In September, the company announced plans to sell its subsidiary – Sembcorp Energy India Limited (SEIL), the operator of two ‘supercritical’ coal-fired plants in India generating 2.6GW of power – to an Omani-led private consortium, Tanweer Infrastructure, for S$2.1 billion ($1.5 billion).

Sembcorp said the sale will help meet its decarbonisation targets. However, the deal is effectively funded by Sembcorp, which is to loan the money to the consortium via deferred payment notes, with payments due in 15 to 24 years, pointed out environmental think-tank, the Anthropocene Fixed Income Institution (AFII). It is urging shareholders to vote against the plans at an extraordinary general meeting tomorrow.
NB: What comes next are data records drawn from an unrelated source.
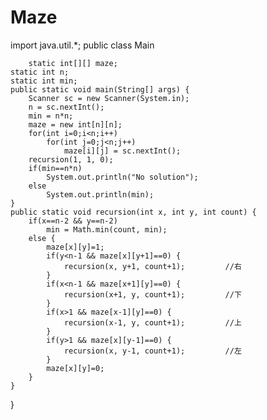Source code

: # Maze

import java.util.*;
public class Main 

        static int[][] maze;
	static int n;
	static int min;
	public static void main(String[] args) {
		Scanner sc = new Scanner(System.in);
		n = sc.nextInt();
		min = n*n;
		maze = new int[n][n];
		for(int i=0;i<n;i++)
			for(int j=0;j<n;j++) 
				maze[i][j] = sc.nextInt();
		recursion(1, 1, 0);
		if(min==n*n)
			System.out.println("No solution");
		else 
			System.out.println(min);
	}
	public static void recursion(int x, int y, int count) {
		if(x==n-2 && y==n-2)
			min = Math.min(count, min);
		else {
			maze[x][y]=1;							
			if(y<n-1 && maze[x][y+1]==0) {
				recursion(x, y+1, count+1);			//右
			}
			if(x<n-1 && maze[x+1][y]==0) {
				recursion(x+1, y, count+1);			//下
			}
			if(x>1 && maze[x-1][y]==0) {
				recursion(x-1, y, count+1);			//上
			}
			if(y>1 && maze[x][y-1]==0) {
				recursion(x, y-1, count+1);			//左
			}
			maze[x][y]=0;						
		}
	}
}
AFII says the nature of the sale merely shifts the ownership of thermal coal assets into private hands, with “minimal real emissions reductions”. It points out that Sembcorp will retain substantial liabilities of SEIL as well as operational influence.

AFII argues that the way in which the deal has been engineered makes Sembcorp a “shadow bank”: “Effectively, the company is acting as a lender-of-last-resort … to provide cheaper-than-otherwise-available funding to the consortium.”

AFII also disagrees that the transaction should allow Sembcorp to meet the decarbonisation targets that form the key performance indicators of its SLBs. Sembcorp has issued two SLBs with coupon step-ups of 25 basis points from April 2026, unless its greenhouse gas emissions intensity is reduced to 0.40 tCO2e/MWh by December 2025, from 0.54 in 2020.

Ulf Erlandsson, founder and CEO at AFII, told Environmental Finance: “I think this deal is a big deal. Core [to this] is that a public company lends money to a private consortium, in a very convoluted way, for the consortium to ‘buy’ the coal assets of the public company.

“Moreover, the deal seems to have been engineered to get out of paying SLB step-ups.”

AFII argued that the emissions from the coal plants should still form part of Sembcorp’s emissions until the loans have been fully repaid.

It urged bondholders to “challenge Sembcorp on how Sustainability Performance Targets should be calculated”.

“The SEIL transaction illustrates a potential weak point with current SLB structures: less well-calibrated targets can drive incentives to divest rather than decommission: a company could opt for a quick-and-dirty solution rather than a longer-term, credible option, in order to reach targets and not experience detrimental changes in bond interest rates.

“We are of the opinion that more work needs to be done in terms of SLB conditionalities linked to changes in the corporate structure.”

“Any lender to Sembcorp will have to consider that their lending will provide liquidity to a coal financing entity,” it added.

Temasek is reportedly the largest Sembcorp shareholder, with a 49% stake, and the next largest shareholders are Vanguard Group, Norges Bank, BlackRock and PineBridge Investments.

“It would be unfortunate if shareholders make a decision on the upcoming extra general meeting that would put them at risk of being in breach of internal coal financing exclusion guidelines or sustainability targets,” added Erlandsson.

A Sembcorp spokesperson told Environmental Finance that the results of its' EGM will be posted on the Singapore Exchange and on Sembcorp’s website by this evening. Sembcorp commented: "The sale of SEIL underpins Sembcorp’s brown to green transformation strategy and also progresses us towards one of our 2025 targets – the reduction of our greenhouse gas emissions intensity to 0.40 tonnes of carbon dioxide equivalent per megawatt hour (tCO2e/MWh) from 0.54tCO2e/MWh in 2020. Our commitments to our stakeholders, including our bondholders, are very clear and are not subject to interpretation. Every step we take advances us towards the transition of our portfolio, underscoring our conviction to meeting our commitments."